After an hiatus of almost 22 months, we've finally managed to push another Dogen release out of the door. Proud of the effort as we are, it must be said it isn't exactly the most compelling of releases since the bulk of its stories are related to basic infrastructure. More specifically, the majority of resourcing had to be shifted towards getting Continuous Integration (CI) working again, in the wake of Travis CI's managerial changes. However, the true focus of the last few months lays outside the bounds of software engineering; our time was spent mainly on completing the PhD thesis, getting it past a myriad of red-tape processes and perhaps most significantly of all, on passing the final exam called the viva. And so we did. Given it has taken some eight years to complete the PhD programme, you'll forgive us for the break with the tradition in naming releases after Angolan places or events; regular service will resume with the next release, on this as well as on the engineering front <knocks on wood, nervously>. So grab a cupper, sit back, relax, and get ready for the release notes that mark the end of academic life in the Dogen project.

User visible changes

This section covers stories that affect end users, with the video providing a quick demonstration of the new features, and the sections below describing them in more detail. The demo spends some time reflecting on the PhD programme overall.

Video 1: Sprint 31 Demo.

Deprecate support for dumping tracing to a relational database

It wasn't that long ago Dogen was extended to dump tracing information into relational databases such as PostgreSQL and their ilk. In fact, v1.0.20's release notes announced this new feature with great fanfare, and we genuinely had high hopes for its future. You are of course forgiven if you fail to recall what the fuss was all about, so it is perhaps worthwhile doing a quick recap.
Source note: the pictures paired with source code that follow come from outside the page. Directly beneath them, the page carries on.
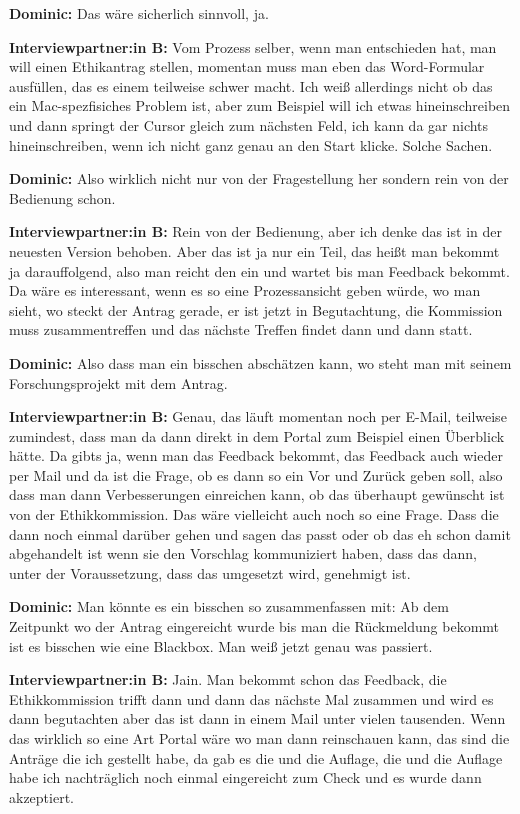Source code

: \documentclass[a4paper,12pt,twoside]{scrreprt}
\begin{document}
\textbf{Dominic:} Das wäre sicherlich sinnvoll, ja.

\textbf{Interviewpartner:in B:} Vom Prozess selber, wenn man entschieden hat, man will einen Ethikantrag stellen, momentan muss man eben das Word-Formular ausfüllen, das es einem teilweise schwer macht. Ich weiß allerdings nicht ob das ein Mac-spezfisiches Problem ist, aber zum Beispiel will ich etwas hineinschreiben und dann springt der Cursor gleich zum nächsten Feld, ich kann da gar nichts hineinschreiben, wenn ich nicht ganz genau an den Start klicke. Solche Sachen.

\textbf{Dominic:} Also wirklich nicht nur von der Fragestellung her sondern rein von der Bedienung schon.

\textbf{Interviewpartner:in B:} Rein von der Bedienung, aber ich denke das ist in der neuesten Version behoben. Aber das ist ja nur ein Teil, das heißt man bekommt ja darauffolgend, also man reicht den ein und wartet bis man Feedback bekommt. Da wäre es interessant, wenn es so eine Prozessansicht geben würde, wo man sieht, wo steckt der Antrag gerade, er ist jetzt in Begutachtung, die Kommission muss zusammentreffen und das nächste Treffen findet dann und dann statt.

\textbf{Dominic:} Also dass man ein bisschen abschätzen kann, wo steht man mit seinem Forschungsprojekt mit dem Antrag.

\textbf{Interviewpartner:in B:} Genau, das läuft momentan noch per E-Mail, teilweise zumindest, dass man da dann direkt in dem Portal zum Beispiel einen Überblick hätte. Da gibts ja, wenn man das Feedback bekommt, das Feedback auch wieder per Mail und da ist die Frage, ob es dann so ein Vor und Zurück geben soll, also dass man dann Verbesserungen einreichen kann, ob das überhaupt gewünscht ist von der Ethikkommission. Das wäre vielleicht auch noch so eine Frage. Dass die dann noch einmal darüber gehen und sagen das passt oder ob das eh schon damit abgehandelt ist wenn sie den Vorschlag kommuniziert haben, dass das dann, unter der Voraussetzung, dass das umgesetzt wird, genehmigt ist.

\textbf{Dominic:} Man könnte es ein bisschen so zusammenfassen mit: Ab dem Zeitpunkt wo der Antrag eingereicht wurde bis man die Rückmeldung bekommt ist es bisschen wie eine Blackbox. Man weiß jetzt genau was passiert.

\textbf{Interviewpartner:in B:} Jain. Man bekommt schon das Feedback, die Ethikkommission trifft dann und dann das nächste Mal zusammen und wird es dann begutachten aber das ist dann in einem Mail unter vielen tausenden. Wenn das wirklich so eine Art Portal wäre wo man dann reinschauen kann, das sind die Anträge die ich gestellt habe, da gab es die und die Auflage, die und die Auflage habe ich nachträglich noch einmal eingereicht zum Check und es wurde dann akzeptiert.
\end{document}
Tracing - or probing as it was known then - was introduced in the long forgotten days of Dogen v1.0.05, the idea being that it would be useful to inspect model state as the transform graph went through its motions. Together with log files, this treasure trove of information enabled us to quickly understand where things went wrong, more often than not without necessitating a debugger. And it was indeed incredibly useful to begin with, but we soon got bored of manually inspecting trace files. You see, the trouble with these crazy critters is that they are rather plump blobs of JSON, thus making it difficult to understand "before" and "after" diffs for the state of a given model transform - even when allowing for json-diff and the like. To address the problem we doubled-down on our usage of JQ, but the more we did so, the clearer it became that JQ queries competed in the readability space with computer science classics like regular expressions and perl. A few choice data points should give a flavour of our troubles:

# JQ query to obtain file paths:
$ jq .models[0].physical.regions_by_logical_id[0][1].data.artefacts_by_archetype[][1].data.data.file_path
# JQ query to sort models by elements:
$ jq '.elements|=sort_by(.name.qualified)'
# JQ query for element names in generated model:
$ jq ."elements"[]."data"."__parent_0__"."name"."qualified"."dot"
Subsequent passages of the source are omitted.